Monday, October 12, 2015

Leon the Huguenot muses briefly on the days when television journalists were less educated.

Raw sewerage

Many years ago, while partly slumbering through a news broadcast from a commercial television station, my attention was suddenly drawn by the reportage of a Murray Flood.  The breathless female narrator, rightly impressed by the scale of disaster that had overtaken one particular town, said that large quantities of raw sewerage had been washed into the Murray

I watched with rapt attention, thinking I would see long lengths of earthenware and PVC pipe being swept along by the torrent (well, the earthenware pipe would have gone straight to the bottom).  I wondered just what raw sewerage could look like; would it appear like a newly extruded pipe from the factory?            

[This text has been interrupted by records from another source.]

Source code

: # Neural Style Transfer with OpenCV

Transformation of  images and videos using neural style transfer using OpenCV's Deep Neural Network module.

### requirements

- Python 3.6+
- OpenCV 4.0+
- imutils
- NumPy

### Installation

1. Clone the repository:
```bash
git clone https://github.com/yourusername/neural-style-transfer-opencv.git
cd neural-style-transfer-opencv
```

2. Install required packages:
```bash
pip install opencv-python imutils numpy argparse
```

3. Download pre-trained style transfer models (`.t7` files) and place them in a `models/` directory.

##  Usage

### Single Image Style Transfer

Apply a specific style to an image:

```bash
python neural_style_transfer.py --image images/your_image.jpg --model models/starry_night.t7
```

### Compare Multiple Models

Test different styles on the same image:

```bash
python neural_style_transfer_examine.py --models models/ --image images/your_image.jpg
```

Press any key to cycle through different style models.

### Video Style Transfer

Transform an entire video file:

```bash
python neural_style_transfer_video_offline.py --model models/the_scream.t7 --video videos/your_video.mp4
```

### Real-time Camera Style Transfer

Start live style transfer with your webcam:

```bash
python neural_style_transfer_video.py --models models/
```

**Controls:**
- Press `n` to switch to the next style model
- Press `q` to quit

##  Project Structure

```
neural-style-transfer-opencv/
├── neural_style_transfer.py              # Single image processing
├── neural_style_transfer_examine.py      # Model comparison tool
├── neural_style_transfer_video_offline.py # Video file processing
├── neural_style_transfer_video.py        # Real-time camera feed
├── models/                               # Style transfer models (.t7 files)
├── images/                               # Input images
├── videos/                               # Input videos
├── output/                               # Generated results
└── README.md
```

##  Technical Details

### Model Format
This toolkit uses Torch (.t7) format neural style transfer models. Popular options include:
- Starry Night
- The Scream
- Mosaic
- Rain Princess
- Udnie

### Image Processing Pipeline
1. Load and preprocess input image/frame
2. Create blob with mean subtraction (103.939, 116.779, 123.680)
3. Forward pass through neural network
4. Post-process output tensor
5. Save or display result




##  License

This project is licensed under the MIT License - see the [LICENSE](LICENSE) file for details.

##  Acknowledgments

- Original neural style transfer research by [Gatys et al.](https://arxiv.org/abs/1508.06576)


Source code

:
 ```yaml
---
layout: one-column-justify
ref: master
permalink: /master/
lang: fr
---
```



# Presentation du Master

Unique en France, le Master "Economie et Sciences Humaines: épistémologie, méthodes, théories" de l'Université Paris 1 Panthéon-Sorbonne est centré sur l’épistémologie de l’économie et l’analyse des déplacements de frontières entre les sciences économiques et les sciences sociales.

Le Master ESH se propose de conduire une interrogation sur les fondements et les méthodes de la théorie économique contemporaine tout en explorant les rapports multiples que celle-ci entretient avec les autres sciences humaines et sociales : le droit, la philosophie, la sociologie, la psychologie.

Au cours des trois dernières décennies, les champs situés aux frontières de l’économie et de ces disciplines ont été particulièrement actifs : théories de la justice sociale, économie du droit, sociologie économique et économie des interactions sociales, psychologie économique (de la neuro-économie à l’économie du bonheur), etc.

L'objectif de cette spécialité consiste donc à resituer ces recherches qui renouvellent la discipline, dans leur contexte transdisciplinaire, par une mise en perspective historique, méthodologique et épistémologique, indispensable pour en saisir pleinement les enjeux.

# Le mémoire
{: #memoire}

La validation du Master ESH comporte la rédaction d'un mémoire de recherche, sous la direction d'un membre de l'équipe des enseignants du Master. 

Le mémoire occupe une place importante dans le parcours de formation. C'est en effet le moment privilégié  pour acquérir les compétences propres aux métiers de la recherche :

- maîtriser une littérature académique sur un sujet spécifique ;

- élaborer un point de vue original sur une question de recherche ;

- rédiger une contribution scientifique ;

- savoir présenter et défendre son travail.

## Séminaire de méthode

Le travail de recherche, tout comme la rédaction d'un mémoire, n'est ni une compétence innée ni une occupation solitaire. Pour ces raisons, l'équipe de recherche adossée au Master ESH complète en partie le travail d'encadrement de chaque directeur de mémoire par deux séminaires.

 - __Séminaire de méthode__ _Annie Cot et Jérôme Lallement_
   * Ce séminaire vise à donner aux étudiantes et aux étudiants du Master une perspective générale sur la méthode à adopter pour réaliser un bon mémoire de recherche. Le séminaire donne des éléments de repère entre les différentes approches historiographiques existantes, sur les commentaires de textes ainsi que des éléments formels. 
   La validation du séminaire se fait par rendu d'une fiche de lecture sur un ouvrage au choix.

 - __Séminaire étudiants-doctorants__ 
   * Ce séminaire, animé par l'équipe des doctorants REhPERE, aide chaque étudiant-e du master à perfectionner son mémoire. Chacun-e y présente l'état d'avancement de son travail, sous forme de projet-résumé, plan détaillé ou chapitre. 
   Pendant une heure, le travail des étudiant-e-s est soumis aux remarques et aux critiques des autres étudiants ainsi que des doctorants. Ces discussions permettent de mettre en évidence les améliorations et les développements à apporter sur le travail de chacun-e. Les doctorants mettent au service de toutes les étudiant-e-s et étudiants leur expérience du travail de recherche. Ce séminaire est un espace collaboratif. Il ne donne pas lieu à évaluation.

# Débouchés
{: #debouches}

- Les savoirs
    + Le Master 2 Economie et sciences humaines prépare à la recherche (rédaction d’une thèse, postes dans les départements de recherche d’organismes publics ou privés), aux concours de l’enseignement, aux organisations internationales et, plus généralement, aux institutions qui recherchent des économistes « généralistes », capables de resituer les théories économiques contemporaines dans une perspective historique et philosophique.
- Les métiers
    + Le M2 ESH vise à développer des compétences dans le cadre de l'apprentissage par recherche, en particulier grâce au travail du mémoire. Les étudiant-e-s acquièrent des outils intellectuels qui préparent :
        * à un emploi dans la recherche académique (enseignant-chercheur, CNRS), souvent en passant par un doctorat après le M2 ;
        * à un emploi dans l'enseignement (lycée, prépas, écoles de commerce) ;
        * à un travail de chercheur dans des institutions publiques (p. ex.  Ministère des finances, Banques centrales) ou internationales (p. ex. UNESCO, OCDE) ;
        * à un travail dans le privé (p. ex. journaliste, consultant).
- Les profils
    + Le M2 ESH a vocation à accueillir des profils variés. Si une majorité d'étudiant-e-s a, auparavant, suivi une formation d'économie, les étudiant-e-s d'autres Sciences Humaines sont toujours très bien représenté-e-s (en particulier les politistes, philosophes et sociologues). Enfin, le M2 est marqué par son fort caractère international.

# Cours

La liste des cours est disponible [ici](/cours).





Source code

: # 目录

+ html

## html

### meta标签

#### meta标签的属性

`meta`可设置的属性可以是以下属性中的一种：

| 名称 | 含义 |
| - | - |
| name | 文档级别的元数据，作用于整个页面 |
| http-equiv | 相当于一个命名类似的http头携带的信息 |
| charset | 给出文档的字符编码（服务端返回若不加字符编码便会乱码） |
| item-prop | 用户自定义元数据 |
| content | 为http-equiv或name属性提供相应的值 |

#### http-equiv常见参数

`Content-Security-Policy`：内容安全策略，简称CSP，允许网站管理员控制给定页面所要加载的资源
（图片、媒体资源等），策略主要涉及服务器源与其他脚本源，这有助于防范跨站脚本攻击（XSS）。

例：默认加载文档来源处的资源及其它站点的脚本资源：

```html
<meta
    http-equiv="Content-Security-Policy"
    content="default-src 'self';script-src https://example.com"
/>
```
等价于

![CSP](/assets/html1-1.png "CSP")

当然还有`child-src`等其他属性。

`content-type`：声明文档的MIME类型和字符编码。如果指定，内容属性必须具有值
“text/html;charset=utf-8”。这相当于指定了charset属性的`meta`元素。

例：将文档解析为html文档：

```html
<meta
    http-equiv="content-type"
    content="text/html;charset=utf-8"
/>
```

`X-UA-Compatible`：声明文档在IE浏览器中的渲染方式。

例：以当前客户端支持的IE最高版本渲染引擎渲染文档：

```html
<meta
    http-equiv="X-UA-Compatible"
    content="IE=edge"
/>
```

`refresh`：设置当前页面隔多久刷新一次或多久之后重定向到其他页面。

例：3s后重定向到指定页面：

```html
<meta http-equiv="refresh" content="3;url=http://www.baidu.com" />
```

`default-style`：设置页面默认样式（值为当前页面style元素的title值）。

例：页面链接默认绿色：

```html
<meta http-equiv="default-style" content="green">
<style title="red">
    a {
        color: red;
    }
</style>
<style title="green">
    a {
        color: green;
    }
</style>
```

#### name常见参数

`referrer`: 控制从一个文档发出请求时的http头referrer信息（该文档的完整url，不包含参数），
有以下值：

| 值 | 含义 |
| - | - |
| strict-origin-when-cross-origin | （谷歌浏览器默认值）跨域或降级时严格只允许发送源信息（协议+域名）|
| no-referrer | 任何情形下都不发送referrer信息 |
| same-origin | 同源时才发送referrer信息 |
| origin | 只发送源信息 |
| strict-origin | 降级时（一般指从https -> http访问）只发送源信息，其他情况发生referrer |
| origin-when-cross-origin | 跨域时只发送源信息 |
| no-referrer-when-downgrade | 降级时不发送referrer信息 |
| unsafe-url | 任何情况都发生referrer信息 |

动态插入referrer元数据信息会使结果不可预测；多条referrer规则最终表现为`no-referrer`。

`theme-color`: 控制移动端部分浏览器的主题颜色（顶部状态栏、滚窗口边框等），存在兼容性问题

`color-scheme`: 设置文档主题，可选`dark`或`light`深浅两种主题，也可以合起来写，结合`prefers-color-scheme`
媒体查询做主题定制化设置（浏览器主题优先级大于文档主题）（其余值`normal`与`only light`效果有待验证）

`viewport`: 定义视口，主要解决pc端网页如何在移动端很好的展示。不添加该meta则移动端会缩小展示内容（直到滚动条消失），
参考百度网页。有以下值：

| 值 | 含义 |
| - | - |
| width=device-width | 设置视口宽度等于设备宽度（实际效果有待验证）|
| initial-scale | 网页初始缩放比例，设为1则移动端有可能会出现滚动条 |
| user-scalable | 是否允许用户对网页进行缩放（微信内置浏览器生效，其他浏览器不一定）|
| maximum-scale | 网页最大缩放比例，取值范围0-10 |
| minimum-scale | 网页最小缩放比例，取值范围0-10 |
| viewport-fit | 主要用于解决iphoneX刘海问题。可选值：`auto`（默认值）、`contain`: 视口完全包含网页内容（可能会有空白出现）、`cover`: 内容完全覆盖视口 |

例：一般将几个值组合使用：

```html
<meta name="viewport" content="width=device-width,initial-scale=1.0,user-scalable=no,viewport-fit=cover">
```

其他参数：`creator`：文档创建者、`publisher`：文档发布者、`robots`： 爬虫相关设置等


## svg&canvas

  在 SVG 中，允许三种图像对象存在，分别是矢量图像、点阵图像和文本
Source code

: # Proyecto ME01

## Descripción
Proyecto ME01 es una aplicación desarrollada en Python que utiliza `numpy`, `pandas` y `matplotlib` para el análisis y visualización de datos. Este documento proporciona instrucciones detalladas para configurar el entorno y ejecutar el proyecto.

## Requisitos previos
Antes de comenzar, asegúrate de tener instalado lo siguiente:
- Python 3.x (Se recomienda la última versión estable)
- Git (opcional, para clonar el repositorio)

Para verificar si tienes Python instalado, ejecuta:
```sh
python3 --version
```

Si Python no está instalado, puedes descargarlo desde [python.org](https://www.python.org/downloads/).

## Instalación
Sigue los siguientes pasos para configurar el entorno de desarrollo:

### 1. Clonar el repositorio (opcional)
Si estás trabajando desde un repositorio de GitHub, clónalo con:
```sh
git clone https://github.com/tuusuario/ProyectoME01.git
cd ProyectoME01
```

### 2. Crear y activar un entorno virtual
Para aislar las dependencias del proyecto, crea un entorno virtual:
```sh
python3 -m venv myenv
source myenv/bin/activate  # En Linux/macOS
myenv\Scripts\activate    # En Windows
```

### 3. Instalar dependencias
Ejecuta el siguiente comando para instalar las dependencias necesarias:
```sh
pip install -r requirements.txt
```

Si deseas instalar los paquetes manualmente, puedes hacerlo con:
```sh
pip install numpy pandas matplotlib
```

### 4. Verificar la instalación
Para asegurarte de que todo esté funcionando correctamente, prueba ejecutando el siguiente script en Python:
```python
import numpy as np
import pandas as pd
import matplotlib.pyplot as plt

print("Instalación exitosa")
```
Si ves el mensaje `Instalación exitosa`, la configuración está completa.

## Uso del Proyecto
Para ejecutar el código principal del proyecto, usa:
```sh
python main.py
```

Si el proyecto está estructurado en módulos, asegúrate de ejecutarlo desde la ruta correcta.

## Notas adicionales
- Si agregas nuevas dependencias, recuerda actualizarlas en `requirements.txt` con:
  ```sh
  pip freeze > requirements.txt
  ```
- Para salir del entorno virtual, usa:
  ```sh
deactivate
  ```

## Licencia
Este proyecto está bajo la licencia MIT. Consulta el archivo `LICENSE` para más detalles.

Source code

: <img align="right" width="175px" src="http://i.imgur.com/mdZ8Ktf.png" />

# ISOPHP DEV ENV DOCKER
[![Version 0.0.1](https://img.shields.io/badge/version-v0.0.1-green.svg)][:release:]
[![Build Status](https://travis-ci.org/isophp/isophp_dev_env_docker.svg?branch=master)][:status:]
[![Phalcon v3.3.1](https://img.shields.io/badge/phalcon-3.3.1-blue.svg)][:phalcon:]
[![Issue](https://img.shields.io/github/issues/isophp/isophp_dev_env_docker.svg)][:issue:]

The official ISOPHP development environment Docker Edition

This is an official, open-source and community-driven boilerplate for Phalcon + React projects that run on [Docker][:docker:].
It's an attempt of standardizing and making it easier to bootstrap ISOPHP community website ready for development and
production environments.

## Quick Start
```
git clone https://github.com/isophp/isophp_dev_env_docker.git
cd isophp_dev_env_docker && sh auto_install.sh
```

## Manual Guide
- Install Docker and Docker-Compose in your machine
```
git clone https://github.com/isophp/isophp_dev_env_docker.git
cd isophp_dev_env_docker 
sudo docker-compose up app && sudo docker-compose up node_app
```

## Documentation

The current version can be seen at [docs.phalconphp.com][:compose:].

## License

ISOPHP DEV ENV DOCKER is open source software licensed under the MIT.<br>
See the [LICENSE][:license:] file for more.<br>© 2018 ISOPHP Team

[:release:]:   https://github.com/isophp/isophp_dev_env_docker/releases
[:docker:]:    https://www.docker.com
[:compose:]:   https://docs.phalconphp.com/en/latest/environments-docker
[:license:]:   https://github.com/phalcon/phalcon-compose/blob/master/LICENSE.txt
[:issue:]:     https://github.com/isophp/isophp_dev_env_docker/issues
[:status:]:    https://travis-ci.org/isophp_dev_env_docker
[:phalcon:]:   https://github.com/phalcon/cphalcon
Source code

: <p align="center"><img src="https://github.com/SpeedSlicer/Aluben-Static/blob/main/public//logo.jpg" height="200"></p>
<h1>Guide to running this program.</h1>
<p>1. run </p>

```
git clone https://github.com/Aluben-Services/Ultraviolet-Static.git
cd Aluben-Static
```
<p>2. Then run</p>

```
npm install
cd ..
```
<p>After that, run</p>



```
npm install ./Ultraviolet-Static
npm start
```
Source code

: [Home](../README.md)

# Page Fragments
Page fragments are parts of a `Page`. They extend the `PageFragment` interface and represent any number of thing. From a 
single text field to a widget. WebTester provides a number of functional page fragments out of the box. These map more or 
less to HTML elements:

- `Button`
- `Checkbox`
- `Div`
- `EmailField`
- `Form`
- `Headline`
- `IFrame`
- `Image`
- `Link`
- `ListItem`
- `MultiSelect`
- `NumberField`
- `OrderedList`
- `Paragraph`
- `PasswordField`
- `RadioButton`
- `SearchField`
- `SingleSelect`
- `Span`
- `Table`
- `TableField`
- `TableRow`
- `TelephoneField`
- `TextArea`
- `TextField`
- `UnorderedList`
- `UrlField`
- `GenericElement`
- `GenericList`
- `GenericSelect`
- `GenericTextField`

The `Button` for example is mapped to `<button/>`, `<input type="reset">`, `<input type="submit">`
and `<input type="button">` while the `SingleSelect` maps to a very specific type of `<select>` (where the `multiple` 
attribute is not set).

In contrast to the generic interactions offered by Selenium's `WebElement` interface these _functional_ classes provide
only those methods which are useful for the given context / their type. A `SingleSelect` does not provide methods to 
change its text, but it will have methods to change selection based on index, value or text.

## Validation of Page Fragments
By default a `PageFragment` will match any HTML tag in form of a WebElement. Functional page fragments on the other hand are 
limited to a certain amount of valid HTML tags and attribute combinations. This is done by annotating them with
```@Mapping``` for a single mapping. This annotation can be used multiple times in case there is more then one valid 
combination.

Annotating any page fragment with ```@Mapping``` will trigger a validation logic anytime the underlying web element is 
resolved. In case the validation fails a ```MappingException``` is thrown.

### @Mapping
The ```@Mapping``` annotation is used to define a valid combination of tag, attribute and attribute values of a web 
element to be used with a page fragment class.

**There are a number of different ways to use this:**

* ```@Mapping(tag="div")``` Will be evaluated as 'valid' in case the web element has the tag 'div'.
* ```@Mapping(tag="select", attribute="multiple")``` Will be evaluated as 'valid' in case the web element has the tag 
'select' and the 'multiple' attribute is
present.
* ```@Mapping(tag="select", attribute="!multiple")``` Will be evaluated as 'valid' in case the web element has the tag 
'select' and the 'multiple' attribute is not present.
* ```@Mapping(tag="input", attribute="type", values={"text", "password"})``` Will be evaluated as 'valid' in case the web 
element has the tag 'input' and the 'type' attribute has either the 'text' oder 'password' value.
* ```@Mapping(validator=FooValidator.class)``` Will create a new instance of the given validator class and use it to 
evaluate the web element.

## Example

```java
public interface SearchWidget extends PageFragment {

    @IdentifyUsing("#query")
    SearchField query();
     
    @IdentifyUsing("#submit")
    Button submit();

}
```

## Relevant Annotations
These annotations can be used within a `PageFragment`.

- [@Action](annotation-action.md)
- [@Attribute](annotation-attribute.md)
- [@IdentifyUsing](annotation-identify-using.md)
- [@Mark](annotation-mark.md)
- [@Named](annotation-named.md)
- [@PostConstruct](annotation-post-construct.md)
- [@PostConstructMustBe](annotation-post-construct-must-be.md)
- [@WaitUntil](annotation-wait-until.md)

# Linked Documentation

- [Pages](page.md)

The video of the flood (almost always called inundation in television parlance) zoomed in on the water – no pipes there. There was just sewage with just a glimpse of a set of false teeth which, according to a universal law, always accompanies sewage. If you don’t believe this, asked the local sanitary people how many sets of false teeth mysteriously transmigrate through their pipes every year.  This is population movement of epic proportions – akin to the diaspora of Huguenots in the sixteenth century.

So the commentator had confused sewerage with sewage (the singer not the song?).  This was in the dark days before commercial television stations required all their commentators to have advanced degrees in grammar, writing and semantics.  Now, of course, even the most basic football commentary is given in perfect, grammatical English; well, that was the intention.

Now, of course, no commentator would confuse sewage and sewerage; the very thought is laughable. Thank heavens for first-rate public education.